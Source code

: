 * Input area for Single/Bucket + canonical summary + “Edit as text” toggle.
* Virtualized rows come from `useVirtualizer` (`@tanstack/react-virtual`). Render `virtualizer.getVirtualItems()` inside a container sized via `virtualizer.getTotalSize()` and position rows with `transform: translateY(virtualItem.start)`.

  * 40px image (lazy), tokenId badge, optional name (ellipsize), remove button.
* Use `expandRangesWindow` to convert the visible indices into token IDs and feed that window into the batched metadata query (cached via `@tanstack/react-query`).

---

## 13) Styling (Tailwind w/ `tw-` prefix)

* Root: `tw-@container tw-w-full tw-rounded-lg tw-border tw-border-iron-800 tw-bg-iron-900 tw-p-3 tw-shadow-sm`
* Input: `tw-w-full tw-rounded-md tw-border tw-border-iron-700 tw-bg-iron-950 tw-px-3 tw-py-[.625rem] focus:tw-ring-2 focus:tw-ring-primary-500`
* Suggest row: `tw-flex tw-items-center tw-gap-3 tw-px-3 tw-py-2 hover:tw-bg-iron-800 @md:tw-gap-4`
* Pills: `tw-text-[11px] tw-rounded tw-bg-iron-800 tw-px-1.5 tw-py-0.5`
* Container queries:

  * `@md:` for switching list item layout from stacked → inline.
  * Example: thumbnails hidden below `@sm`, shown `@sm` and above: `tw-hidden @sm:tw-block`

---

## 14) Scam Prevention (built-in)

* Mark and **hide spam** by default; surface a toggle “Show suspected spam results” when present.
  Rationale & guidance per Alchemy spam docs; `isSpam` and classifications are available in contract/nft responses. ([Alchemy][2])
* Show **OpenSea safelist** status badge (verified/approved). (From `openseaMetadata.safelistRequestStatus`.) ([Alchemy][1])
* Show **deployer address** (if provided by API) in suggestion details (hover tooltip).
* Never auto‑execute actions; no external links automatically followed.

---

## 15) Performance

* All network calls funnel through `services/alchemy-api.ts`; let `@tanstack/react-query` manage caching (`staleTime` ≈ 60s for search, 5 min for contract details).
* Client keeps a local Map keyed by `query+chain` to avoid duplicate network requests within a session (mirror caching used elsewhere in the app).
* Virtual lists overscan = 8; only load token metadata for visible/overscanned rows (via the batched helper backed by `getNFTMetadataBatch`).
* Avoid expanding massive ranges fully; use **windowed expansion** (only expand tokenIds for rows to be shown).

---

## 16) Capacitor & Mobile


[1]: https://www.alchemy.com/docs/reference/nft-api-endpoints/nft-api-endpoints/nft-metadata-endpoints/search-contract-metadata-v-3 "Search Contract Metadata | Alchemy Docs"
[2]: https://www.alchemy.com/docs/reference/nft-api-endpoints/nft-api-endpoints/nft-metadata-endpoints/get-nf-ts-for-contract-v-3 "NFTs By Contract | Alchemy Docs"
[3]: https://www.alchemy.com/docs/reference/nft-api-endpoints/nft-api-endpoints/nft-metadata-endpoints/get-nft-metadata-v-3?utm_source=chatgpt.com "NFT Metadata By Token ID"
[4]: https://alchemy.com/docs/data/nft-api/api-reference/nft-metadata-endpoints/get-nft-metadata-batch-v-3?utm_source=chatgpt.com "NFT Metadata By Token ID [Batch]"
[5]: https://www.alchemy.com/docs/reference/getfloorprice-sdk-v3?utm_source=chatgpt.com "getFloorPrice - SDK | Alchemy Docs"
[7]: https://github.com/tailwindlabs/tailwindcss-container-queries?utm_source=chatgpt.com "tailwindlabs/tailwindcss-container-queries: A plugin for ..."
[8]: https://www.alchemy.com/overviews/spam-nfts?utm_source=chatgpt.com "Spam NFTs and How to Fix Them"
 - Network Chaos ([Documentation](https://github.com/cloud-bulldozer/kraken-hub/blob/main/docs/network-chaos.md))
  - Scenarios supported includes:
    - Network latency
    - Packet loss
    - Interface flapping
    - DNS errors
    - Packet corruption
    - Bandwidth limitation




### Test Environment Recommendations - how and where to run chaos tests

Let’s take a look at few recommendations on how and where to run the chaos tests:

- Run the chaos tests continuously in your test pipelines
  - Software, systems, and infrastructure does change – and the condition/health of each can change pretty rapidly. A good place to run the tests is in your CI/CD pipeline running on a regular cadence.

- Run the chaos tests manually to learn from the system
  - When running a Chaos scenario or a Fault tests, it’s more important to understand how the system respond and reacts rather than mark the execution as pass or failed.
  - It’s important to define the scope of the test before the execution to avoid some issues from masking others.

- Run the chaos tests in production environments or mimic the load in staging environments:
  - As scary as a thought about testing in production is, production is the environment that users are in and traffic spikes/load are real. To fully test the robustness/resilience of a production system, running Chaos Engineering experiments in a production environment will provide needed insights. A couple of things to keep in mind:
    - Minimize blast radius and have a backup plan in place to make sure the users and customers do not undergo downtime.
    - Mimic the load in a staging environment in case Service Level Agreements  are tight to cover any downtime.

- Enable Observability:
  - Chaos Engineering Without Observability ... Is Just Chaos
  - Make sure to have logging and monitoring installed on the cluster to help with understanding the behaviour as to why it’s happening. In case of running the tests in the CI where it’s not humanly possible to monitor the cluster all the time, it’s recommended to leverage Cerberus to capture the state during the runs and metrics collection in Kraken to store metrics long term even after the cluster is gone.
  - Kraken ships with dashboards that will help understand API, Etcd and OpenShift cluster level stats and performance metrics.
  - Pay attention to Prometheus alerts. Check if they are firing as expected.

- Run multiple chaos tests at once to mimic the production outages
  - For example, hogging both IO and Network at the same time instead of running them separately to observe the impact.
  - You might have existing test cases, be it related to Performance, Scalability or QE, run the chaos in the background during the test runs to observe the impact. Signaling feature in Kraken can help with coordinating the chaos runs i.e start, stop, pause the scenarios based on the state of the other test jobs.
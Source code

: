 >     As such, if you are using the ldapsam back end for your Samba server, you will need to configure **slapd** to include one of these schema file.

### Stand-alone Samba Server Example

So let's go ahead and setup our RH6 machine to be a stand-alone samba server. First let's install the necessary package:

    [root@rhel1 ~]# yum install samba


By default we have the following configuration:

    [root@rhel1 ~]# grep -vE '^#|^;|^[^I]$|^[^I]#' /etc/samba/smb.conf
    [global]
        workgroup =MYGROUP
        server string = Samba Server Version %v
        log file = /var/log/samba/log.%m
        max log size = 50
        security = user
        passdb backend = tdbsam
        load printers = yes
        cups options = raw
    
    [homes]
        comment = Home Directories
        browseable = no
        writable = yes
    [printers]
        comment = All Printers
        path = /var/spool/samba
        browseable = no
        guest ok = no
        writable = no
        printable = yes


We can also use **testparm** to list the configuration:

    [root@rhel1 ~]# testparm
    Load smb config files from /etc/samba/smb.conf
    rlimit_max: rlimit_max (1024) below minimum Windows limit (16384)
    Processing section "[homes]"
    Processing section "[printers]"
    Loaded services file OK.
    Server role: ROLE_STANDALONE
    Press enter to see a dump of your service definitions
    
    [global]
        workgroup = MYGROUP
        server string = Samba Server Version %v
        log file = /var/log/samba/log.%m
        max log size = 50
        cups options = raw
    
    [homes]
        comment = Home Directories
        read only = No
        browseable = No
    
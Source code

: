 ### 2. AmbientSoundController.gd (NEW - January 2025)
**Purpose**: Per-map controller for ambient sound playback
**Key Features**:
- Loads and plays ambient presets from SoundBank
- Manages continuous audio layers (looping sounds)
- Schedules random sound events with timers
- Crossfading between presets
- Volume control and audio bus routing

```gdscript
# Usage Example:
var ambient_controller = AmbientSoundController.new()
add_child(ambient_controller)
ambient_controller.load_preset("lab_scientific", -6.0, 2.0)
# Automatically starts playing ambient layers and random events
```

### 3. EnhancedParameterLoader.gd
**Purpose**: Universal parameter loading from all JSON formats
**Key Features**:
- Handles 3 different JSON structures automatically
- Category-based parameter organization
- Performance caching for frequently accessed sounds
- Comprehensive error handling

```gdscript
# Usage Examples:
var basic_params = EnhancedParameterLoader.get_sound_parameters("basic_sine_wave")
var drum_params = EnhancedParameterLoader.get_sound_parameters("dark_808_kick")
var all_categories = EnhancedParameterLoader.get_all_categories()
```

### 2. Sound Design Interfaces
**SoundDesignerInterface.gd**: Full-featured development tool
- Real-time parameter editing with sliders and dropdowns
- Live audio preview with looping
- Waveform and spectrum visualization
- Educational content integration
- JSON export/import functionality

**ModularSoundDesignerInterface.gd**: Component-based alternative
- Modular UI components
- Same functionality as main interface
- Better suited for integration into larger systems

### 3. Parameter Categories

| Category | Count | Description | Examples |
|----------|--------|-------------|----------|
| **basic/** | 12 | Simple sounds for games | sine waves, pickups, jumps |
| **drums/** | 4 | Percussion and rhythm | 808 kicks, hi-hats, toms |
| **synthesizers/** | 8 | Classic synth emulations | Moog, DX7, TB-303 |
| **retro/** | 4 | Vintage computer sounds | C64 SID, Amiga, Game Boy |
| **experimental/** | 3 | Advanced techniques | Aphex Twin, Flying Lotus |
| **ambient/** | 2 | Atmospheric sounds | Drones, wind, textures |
※
Requirement
Would you output, from the records above, exactly the run of lines that starts at the line containing "Server role: ROLE_STANDALONE" and ends at the line containing "- January 2025)", and only that run?

Response
    Server role: ROLE_STANDALONE
    Press enter to see a dump of your service definitions
    
    [global]
        workgroup = MYGROUP
        server string = Samba Server Version %v
        log file = /var/log/samba/log.%m
        max log size = 50
        cups options = raw
    
    [homes]
        comment = Home Directories
        read only = No
        browseable = No
    
Source code

: ### 2. AmbientSoundController.gd (NEW - January 2025)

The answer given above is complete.